Traditionally, a demand letter is issued before taking legal action against a person or entity you have a dispute with. For example, a demand letter can help resolve payment issues between an owner and contractor before litigation is sought. A well-drafted demand letter can be the difference between a lengthy and expensive legal process and a quick resolution, and something as simple as how the demand letter is worded can drastically alter the outcome. Below, a Charlotte contractor attorney from Cotney Construction Law will detail what to avoid when drafting a demand letter and why you should partner with a construction attorney to write your demand letters.
Don’t Be Vague
The length of the demand letter will depend on the details concerning the dispute, but the demand letter should be short and to the point. When an attorney drafts your demand letter, they will be concise and lay out your exact argument over what is owed and the repercussions for failing to resolve the dispute. If you write your own demand letter, are too vague, and leave out what is owed, the owner may feel justified to refuse payment.

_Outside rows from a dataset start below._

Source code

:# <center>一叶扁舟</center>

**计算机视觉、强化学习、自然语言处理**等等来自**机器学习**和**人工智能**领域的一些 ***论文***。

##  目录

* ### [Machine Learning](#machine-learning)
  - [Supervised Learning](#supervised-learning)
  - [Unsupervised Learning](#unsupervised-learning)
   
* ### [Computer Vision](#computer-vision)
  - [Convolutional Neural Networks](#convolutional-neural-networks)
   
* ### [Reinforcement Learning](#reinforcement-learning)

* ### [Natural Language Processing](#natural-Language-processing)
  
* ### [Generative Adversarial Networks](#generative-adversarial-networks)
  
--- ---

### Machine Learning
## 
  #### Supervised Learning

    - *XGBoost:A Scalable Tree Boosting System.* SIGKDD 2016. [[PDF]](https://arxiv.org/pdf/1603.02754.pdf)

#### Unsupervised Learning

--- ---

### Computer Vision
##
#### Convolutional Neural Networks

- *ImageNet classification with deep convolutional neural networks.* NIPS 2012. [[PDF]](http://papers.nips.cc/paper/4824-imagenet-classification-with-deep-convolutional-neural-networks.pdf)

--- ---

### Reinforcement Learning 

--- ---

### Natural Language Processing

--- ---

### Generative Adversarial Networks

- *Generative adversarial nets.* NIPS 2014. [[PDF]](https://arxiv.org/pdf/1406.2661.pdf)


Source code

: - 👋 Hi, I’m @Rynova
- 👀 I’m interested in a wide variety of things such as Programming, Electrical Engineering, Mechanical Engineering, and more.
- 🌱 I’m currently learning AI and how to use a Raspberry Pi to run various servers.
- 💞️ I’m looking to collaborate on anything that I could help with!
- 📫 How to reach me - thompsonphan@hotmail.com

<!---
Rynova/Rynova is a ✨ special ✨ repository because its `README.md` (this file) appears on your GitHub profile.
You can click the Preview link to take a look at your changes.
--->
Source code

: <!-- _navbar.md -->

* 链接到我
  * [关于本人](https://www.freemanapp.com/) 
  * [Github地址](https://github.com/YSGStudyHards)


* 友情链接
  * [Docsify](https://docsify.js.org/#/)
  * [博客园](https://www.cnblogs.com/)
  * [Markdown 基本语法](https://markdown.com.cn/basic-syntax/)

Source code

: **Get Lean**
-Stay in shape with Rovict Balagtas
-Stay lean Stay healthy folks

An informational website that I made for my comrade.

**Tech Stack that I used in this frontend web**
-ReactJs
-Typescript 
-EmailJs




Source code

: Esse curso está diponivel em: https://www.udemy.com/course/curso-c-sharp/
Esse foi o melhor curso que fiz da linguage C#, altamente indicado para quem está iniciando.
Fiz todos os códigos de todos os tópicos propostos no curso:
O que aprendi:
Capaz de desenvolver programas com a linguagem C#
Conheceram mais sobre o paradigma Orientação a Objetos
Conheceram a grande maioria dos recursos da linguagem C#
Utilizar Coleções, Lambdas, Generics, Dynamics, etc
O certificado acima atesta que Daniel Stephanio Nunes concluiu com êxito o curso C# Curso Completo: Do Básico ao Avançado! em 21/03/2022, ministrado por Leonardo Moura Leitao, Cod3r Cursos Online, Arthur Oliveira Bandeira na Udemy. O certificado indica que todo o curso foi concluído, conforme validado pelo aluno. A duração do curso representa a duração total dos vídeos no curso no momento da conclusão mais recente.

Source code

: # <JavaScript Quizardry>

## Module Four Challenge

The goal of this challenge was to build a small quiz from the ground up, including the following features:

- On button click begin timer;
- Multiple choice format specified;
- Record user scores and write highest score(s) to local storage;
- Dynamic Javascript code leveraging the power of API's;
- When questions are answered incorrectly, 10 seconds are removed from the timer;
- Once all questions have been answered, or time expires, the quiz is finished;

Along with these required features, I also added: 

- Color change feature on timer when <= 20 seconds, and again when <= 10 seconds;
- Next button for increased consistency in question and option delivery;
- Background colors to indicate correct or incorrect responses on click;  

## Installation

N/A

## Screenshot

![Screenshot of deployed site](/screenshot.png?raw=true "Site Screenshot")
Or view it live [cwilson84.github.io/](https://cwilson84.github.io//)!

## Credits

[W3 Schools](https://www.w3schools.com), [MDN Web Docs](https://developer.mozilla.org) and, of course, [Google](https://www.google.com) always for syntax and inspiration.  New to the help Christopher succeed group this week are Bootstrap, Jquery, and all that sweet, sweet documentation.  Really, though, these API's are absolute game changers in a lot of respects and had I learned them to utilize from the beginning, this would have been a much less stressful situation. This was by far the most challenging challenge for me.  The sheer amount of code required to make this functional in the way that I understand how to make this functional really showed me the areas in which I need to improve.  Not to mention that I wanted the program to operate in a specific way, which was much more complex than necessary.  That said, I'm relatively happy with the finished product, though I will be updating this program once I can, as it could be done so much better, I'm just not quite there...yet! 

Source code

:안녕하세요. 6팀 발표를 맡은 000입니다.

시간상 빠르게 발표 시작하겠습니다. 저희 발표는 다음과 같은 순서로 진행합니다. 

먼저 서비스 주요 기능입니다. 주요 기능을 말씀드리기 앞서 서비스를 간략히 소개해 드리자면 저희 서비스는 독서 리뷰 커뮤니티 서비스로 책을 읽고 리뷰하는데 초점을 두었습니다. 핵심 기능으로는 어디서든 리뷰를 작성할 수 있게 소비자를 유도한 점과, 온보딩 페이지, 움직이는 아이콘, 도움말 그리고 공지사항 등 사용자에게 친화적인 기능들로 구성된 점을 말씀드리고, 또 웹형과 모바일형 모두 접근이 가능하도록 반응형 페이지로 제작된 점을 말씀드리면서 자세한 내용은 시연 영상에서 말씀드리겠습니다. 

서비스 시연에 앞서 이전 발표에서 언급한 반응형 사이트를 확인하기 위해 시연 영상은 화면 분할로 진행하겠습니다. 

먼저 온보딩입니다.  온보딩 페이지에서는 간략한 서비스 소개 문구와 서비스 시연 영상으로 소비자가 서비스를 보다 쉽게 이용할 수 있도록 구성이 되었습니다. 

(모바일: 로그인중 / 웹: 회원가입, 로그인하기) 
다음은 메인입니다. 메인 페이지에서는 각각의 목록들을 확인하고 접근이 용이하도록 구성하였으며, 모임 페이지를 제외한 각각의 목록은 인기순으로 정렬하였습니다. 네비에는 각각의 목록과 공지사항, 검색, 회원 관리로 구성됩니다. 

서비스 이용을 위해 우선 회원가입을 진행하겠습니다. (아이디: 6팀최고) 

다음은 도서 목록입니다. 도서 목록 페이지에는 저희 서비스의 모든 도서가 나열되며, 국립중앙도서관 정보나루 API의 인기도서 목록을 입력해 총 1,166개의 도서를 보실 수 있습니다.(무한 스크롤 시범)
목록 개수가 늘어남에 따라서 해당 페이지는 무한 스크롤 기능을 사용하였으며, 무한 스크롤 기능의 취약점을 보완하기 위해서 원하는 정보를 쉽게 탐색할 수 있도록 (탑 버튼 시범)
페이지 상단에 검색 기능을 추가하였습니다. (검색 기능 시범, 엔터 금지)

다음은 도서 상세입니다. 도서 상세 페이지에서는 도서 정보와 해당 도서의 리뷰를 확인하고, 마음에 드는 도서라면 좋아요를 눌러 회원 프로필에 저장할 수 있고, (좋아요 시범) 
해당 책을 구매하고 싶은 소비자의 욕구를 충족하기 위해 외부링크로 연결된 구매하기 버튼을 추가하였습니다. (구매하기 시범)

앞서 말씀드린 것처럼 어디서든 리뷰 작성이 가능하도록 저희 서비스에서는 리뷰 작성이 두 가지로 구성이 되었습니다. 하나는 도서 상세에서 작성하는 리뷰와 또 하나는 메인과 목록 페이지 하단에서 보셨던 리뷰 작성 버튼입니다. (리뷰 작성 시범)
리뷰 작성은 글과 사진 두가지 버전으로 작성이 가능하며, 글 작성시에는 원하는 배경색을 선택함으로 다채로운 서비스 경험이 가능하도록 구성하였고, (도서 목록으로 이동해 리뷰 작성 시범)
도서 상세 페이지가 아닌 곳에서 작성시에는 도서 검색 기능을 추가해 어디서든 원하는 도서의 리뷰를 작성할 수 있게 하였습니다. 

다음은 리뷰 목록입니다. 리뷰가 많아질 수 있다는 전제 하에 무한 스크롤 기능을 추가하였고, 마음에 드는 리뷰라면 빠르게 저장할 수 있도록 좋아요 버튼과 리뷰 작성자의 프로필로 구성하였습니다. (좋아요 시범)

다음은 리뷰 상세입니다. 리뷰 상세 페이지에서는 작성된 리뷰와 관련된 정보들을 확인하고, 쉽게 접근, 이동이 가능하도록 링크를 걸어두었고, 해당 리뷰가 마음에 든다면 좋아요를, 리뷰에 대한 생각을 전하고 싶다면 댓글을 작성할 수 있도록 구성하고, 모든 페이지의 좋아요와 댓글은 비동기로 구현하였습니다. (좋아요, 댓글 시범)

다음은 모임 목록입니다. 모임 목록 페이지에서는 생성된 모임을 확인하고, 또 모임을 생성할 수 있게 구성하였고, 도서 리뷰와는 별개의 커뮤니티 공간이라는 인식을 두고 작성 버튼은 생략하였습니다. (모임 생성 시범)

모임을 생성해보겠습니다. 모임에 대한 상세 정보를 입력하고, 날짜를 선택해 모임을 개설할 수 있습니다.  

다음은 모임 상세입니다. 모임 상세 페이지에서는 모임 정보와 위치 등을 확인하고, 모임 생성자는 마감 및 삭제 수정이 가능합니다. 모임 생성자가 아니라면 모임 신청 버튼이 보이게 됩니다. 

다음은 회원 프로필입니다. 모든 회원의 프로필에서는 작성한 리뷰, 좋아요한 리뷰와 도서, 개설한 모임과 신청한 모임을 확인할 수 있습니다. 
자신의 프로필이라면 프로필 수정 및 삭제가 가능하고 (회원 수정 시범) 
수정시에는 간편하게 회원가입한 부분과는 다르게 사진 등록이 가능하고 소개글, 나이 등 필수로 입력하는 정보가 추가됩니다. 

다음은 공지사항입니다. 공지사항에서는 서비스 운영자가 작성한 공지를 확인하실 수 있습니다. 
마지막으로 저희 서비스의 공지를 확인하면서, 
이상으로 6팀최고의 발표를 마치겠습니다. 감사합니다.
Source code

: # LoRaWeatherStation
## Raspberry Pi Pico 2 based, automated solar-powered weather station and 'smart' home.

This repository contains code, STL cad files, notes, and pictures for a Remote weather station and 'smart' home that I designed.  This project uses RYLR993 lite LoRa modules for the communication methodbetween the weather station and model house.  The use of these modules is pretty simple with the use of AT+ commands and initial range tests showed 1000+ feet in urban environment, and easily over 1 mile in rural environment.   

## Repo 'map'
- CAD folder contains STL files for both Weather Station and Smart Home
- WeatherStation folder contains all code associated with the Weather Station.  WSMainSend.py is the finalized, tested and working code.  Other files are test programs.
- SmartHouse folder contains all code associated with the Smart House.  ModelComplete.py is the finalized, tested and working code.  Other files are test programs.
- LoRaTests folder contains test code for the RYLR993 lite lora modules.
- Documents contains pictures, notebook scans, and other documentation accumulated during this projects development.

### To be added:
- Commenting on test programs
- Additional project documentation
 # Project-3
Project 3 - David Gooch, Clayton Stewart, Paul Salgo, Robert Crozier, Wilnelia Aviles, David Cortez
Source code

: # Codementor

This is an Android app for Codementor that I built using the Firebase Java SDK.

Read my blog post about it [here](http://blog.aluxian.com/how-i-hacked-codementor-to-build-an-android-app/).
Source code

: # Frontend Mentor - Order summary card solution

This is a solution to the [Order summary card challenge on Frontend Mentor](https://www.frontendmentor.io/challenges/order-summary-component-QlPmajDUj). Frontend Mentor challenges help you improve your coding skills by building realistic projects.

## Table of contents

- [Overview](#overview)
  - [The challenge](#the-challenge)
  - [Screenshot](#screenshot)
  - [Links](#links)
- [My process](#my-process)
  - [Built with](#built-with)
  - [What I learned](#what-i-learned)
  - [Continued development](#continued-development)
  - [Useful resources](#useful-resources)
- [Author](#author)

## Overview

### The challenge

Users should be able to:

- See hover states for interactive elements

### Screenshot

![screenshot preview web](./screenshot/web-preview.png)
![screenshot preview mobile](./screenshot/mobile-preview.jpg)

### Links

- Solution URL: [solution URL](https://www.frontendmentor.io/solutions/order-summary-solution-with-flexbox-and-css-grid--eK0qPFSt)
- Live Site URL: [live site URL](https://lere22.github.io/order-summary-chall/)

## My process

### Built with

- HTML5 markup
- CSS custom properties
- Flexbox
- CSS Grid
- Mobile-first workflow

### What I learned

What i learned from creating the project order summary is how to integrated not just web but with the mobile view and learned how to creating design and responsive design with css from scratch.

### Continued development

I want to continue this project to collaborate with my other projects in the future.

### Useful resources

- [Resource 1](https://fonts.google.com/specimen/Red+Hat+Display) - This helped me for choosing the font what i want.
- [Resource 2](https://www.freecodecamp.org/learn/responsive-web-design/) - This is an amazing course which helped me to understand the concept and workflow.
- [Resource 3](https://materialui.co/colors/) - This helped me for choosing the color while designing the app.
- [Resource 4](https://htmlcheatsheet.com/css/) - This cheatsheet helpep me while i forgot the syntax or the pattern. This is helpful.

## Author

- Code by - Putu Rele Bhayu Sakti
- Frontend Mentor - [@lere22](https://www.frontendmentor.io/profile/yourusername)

There’s an art to writing an effective demand letter. You never want to word the letter in a way that implies that the owner is stuck in a corner with no options. Be firm, but give them a clear way out. Additionally, the inclusion of a deadline will depend on whether or not you believe the owner will respond positively to a set date. Don’t set a deadline if you think they would be willing to pay after that date. If you are unsure about including a deadline in a demand letter, a Charlotte construction litigation lawyer can provide assistance.
Don’t Be Threatening
This goes without saying, but never utilize threatening language that makes the letter sound like an extortion plot. You’re potentially threatening legal action, not threatening the person themselves. While the dispute of payment may have become personal, a demand letter is meant to encourage a desirable resolution. The use of threatening or insulting language may embolden the owner into not paying when they otherwise would have. And remember, a judge may one day look at this letter in court. Don’t let your demand letter be a poor representation of you or your company. That’s why it’s best to hire a knowledgeable third party legal professional that understands construction law and is not emotionally invested in the dispute.
Don’t Look Unprofessional
No one is going to take a handwritten letter seriously. A typed letter with no grammatical mistakes will go a long way. Even better, a letter from a law firm with a professional letterhead is an effective way to show the other party that you are serious about resolving the issue. From understanding the law to writing a professional, non-threatening letter, we strongly encourage you to have a Charlotte construction litigation attorney draft your demand letter. A well-written demand letter will speak volumes and convey to the owner that legal action is a very real possibility.
Disclaimer: The information contained in this article is for general educational information only. This information does not constitute legal advice, is not intended to constitute legal advice, nor should it be relied upon as legal advice for your specific factual pattern or situation.